Tuesday, December 15, 2009

The Golden Cup






In coffee there are many different degrees of excellence. They present themselves when you pull your first perfect espresso shot, cup an Ethiopian Moka Harrar that just blasts blueberry or when you simply enjoy a cup of coffee so much you just have to have another. These experiences are what drive coffee lovers to have them over and over again. It’s not really an addiction, just a striving for perfection.

No matter how many times I analyze coffee, I hold to the adage that coffee preparation is a personal thing. Everyone has his or her "method" of brewing a perceived perfect cup. When I was eight, I was taught to brew four scoops of Maxwell House for five minutes in a Corning-Ware stovetop percolator. Of course, the farming community of Trenton, North Carolina isn’t known as a coffee mecca so I attribute that experience as part of my coffee survival training. My early instruction not withstanding, it is usually the case that there is no accounting for taste especially in the coffee world without a provable method to justify organileptic response. Really. This is why coffee professionals, enthusiasts and generally people in the know rely on the time-honored standard known as The Golden Cup.


More than an award given once per year for excellence in brewed coffee to foodservice operators, it is the standard that all coffee preparation within the SCAA is based. Indeed, the proper coffee to water ratio, proper grind, brew water temperature and quality and contact time established by the Golden Cup standard are now the rules of thumb throughout the Specialty Coffee Industry rather than the practices of purists and scientists. One can see the reflection of this standard from the types of machinery that brewer manufacturers are producing to espresso extraction and coffee cupping. It is the Award Program, however, that has propelled the standard into the public arena and helped to raise the quality bar on brewed coffee.


What’s it all about?


In short, excellence in brewed coffee. The Golden Cup Award Program recognizes an attention to detail that foodservice operations are paying to their coffee program. It is a fair statement to say that if you are serving coffee and are not seeking the Golden Cup standard, then the coffee you’re serving is not nearly as good as it could be. Golden Cup coffee blooms in the cup, so to speak. The aroma greets the customer before they take their first sip. Coffee that is prepared in this way tastes like it was intended. Bright acidities stand out, sweet caramels and chocolates dance around your tongue and French roasts hang on your palate like the smoke from an evening campfire. (We are talking about Specialty Coffee here). Restaurants that follow this standard strive to have their coffee quality match their food quality, and it pays off. If the last thing a customer tastes in the dining experience is the coffee, then ensuring the coffee is fantastic compliments the whole meal.


What does it take?


A desire to have a great coffee program and a commitment to excellence. The rules for the operator are simple, really. First, select a reputable coffee roaster so the coffee being served is as fresh as possible. This roaster should have an SCAA Certified Brewing Technician on staff that can help the operator become certified. If not, an application can be obtained by contacting the SCAA through its website or by phone. After receiving the completed application, a Certified Brewing Technician will be dispatched to perform an onsite survey of the operator’s coffee program. Third, an operator needs to ensure that the following criteria are met:


1. Clean Coffee Brewing and Handling Equipment

This includes coffee grinders, brew baskets, sprayheads, seatcups in faucets and of course, containers and dispensers. Coffee oils form a residue over time on the surfaces of these components that will influence every batch of coffee it encounters.


2. Proper Grind

Grind particle size is one of the determining factors of extraction. The roaster or coffee provider should be able to discern which grind is correct.
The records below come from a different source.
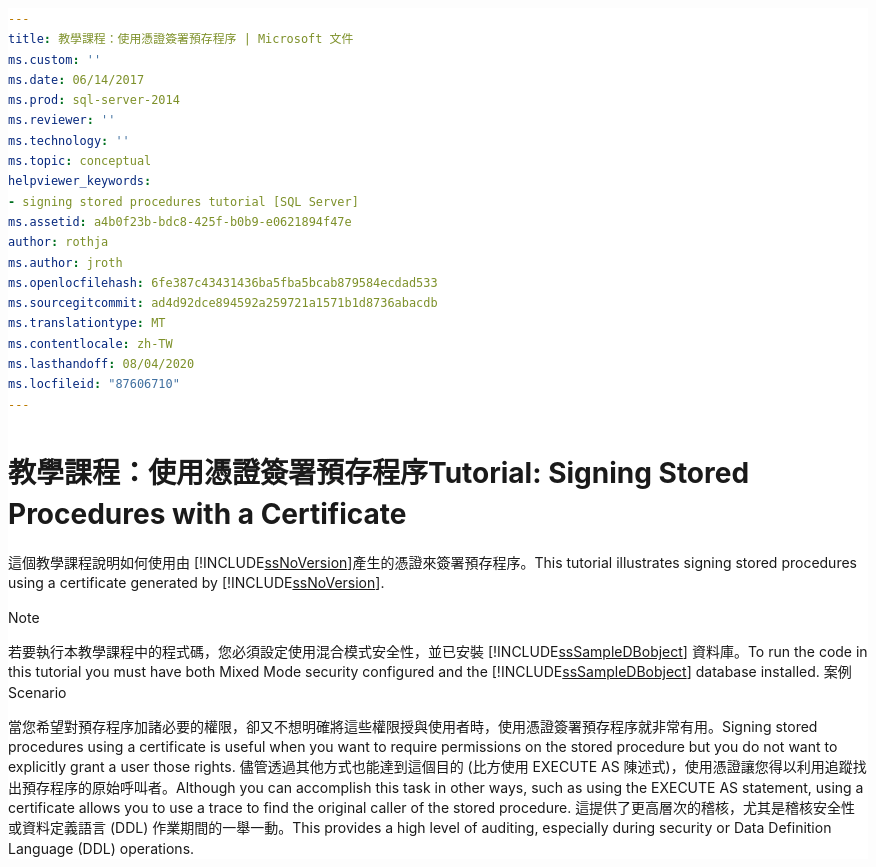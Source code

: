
 ```yaml
---
title: 教學課程：使用憑證簽署預存程序 | Microsoft 文件
ms.custom: ''
ms.date: 06/14/2017
ms.prod: sql-server-2014
ms.reviewer: ''
ms.technology: ''
ms.topic: conceptual
helpviewer_keywords:
- signing stored procedures tutorial [SQL Server]
ms.assetid: a4b0f23b-bdc8-425f-b0b9-e0621894f47e
author: rothja
ms.author: jroth
ms.openlocfilehash: 6fe387c43431436ba5fba5bcab879584ecdad533
ms.sourcegitcommit: ad4d92dce894592a259721a1571b1d8736abacdb
ms.translationtype: MT
ms.contentlocale: zh-TW
ms.lasthandoff: 08/04/2020
ms.locfileid: "87606710"
---
```

# <a name="tutorial-signing-stored-procedures-with-a-certificate"></a><span data-ttu-id="2b2b9-102">教學課程：使用憑證簽署預存程序</span><span class="sxs-lookup"><span data-stu-id="2b2b9-102">Tutorial: Signing Stored Procedures with a Certificate</span></span>
  <span data-ttu-id="2b2b9-103">這個教學課程說明如何使用由 [!INCLUDE[ssNoVersion](../includes/ssnoversion-md.md)]產生的憑證來簽署預存程序。</span><span class="sxs-lookup"><span data-stu-id="2b2b9-103">This tutorial illustrates signing stored procedures using a certificate generated by [!INCLUDE[ssNoVersion](../includes/ssnoversion-md.md)].</span></span>  
  
> [!NOTE]  
>  <span data-ttu-id="2b2b9-104">若要執行本教學課程中的程式碼，您必須設定使用混合模式安全性，並已安裝 [!INCLUDE[ssSampleDBobject](../includes/sssampledbobject-md.md)] 資料庫。</span><span class="sxs-lookup"><span data-stu-id="2b2b9-104">To run the code in this tutorial you must have both Mixed Mode security configured and the [!INCLUDE[ssSampleDBobject](../includes/sssampledbobject-md.md)] database installed.</span></span> <span data-ttu-id="2b2b9-105">案例</span><span class="sxs-lookup"><span data-stu-id="2b2b9-105">Scenario</span></span>  
  
 <span data-ttu-id="2b2b9-106">當您希望對預存程序加諸必要的權限，卻又不想明確將這些權限授與使用者時，使用憑證簽署預存程序就非常有用。</span><span class="sxs-lookup"><span data-stu-id="2b2b9-106">Signing stored procedures using a certificate is useful when you want to require permissions on the stored procedure but you do not want to explicitly grant a user those rights.</span></span> <span data-ttu-id="2b2b9-107">儘管透過其他方式也能達到這個目的 (比方使用 EXECUTE AS 陳述式)，使用憑證讓您得以利用追蹤找出預存程序的原始呼叫者。</span><span class="sxs-lookup"><span data-stu-id="2b2b9-107">Although you can accomplish this task in other ways, such as using the EXECUTE AS statement, using a certificate allows you to use a trace to find the original caller of the stored procedure.</span></span> <span data-ttu-id="2b2b9-108">這提供了更高層次的稽核，尤其是稽核安全性或資料定義語言 (DDL) 作業期間的一舉一動。</span><span class="sxs-lookup"><span data-stu-id="2b2b9-108">This provides a high level of auditing, especially during security or Data Definition Language (DDL) operations.</span></span>  
  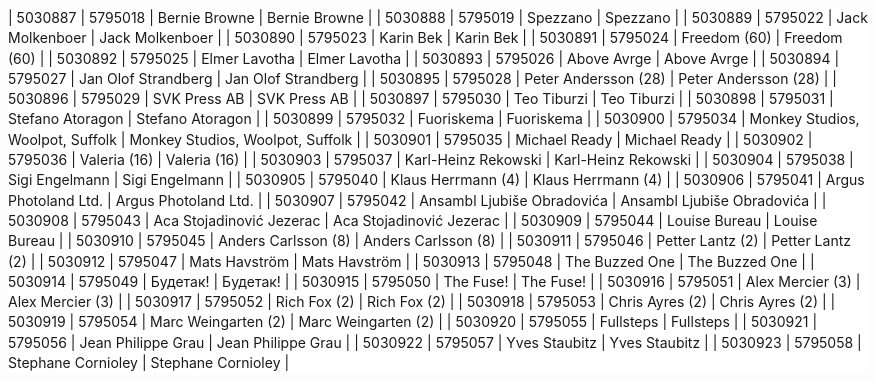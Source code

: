 | 5030887 | 5795018 | Bernie Browne | Bernie Browne |
| 5030888 | 5795019 | Spezzano | Spezzano |
| 5030889 | 5795022 | Jack Molkenboer | Jack Molkenboer |
| 5030890 | 5795023 | Karin Bek | Karin Bek |
| 5030891 | 5795024 | Freedom (60) | Freedom (60) |
| 5030892 | 5795025 | Elmer Lavotha | Elmer Lavotha |
| 5030893 | 5795026 | Above Avrge | Above Avrge |
| 5030894 | 5795027 | Jan Olof Strandberg | Jan Olof Strandberg |
| 5030895 | 5795028 | Peter Andersson (28) | Peter Andersson (28) |
| 5030896 | 5795029 | SVK Press AB | SVK Press AB |
| 5030897 | 5795030 | Teo Tiburzi | Teo Tiburzi |
| 5030898 | 5795031 | Stefano Atoragon | Stefano Atoragon |
| 5030899 | 5795032 | Fuoriskema | Fuoriskema |
| 5030900 | 5795034 | Monkey Studios, Woolpot, Suffolk | Monkey Studios, Woolpot, Suffolk |
| 5030901 | 5795035 | Michael Ready | Michael Ready |
| 5030902 | 5795036 | Valeria (16) | Valeria (16) |
| 5030903 | 5795037 | Karl-Heinz Rekowski | Karl-Heinz Rekowski |
| 5030904 | 5795038 | Sigi Engelmann | Sigi Engelmann |
| 5030905 | 5795040 | Klaus Herrmann (4) | Klaus Herrmann (4) |
| 5030906 | 5795041 | Argus Photoland Ltd. | Argus Photoland Ltd. |
| 5030907 | 5795042 | Ansambl Ljubiše Obradovića | Ansambl Ljubiše Obradovića |
| 5030908 | 5795043 | Aca Stojadinović Jezerac | Aca Stojadinović Jezerac |
| 5030909 | 5795044 | Louise Bureau | Louise Bureau |
| 5030910 | 5795045 | Anders Carlsson (8) | Anders Carlsson (8) |
| 5030911 | 5795046 | Petter Lantz (2) | Petter Lantz (2) |
| 5030912 | 5795047 | Mats Havström | Mats Havström |
| 5030913 | 5795048 | The Buzzed One | The Buzzed One |
| 5030914 | 5795049 | Будетак! | Будетак! |
| 5030915 | 5795050 | The Fuse! | The Fuse! |
| 5030916 | 5795051 | Alex Mercier (3) | Alex Mercier (3) |
| 5030917 | 5795052 | Rich Fox (2) | Rich Fox (2) |
| 5030918 | 5795053 | Chris Ayres (2) | Chris Ayres (2) |
| 5030919 | 5795054 | Marc Weingarten (2) | Marc Weingarten (2) |
| 5030920 | 5795055 | Fullsteps | Fullsteps |
| 5030921 | 5795056 | Jean Philippe Grau | Jean Philippe Grau |
| 5030922 | 5795057 | Yves Staubitz | Yves Staubitz |
| 5030923 | 5795058 | Stephane Cornioley | Stephane Cornioley |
3. Correct Water Temperature

Brew water temperature should be within 195-205F.

No exceptions.


4. Good Water Quality

Basically, if it tastes good and doesn’t form calcium deposits it’s good to go.

Water analysis by a reputable filtration company is strongly recommended.

Reverse Osmosis (unless its re-mineralized) and distilled water are unacceptable.


5. Contact Time

The amount of time water is in contact with the coffee varies with the type of brewer. Newer and more efficient brewing technologies are pushing the envelope but around five minutes of contact time is the norm.

The roaster or coffee provider should be able to help in this regard.


6. Coffee to Water Ratio

3.25 - 4.25 ounces by weight to make 64 fluid ounces of coffee

The reason there is a range is because different coffees extract differently. The coffee will taste wonderful somewhere in this range of 3.25-4.25 ounces.

Logically, the amounts of coffee to use increases as the batch size or amount of water increases. Again, the range of coffee comes into play according to taste.




How is a Golden Cup Award determined?


The certified brewing technician, when performing the onsite survey, will use testing devices and techniques learned in SCAA taught Brewing Fundamentals and Golden Cup certification classes. He or she will test and evaluate the brewed coffee and observe adherence to the above criteria by the applicant. The technician will then take both a coffee and a water sample for submission to the SCAA headquarters in Long Beach, California for further analysis and certification.


The brewing technician will test to see if the coffee’s soluble concentration or

“Strength” and soluble yield or “Extraction”, when correlated with the weight of dry coffee used and plotted on this chart converge in the “Optimum Balance Box”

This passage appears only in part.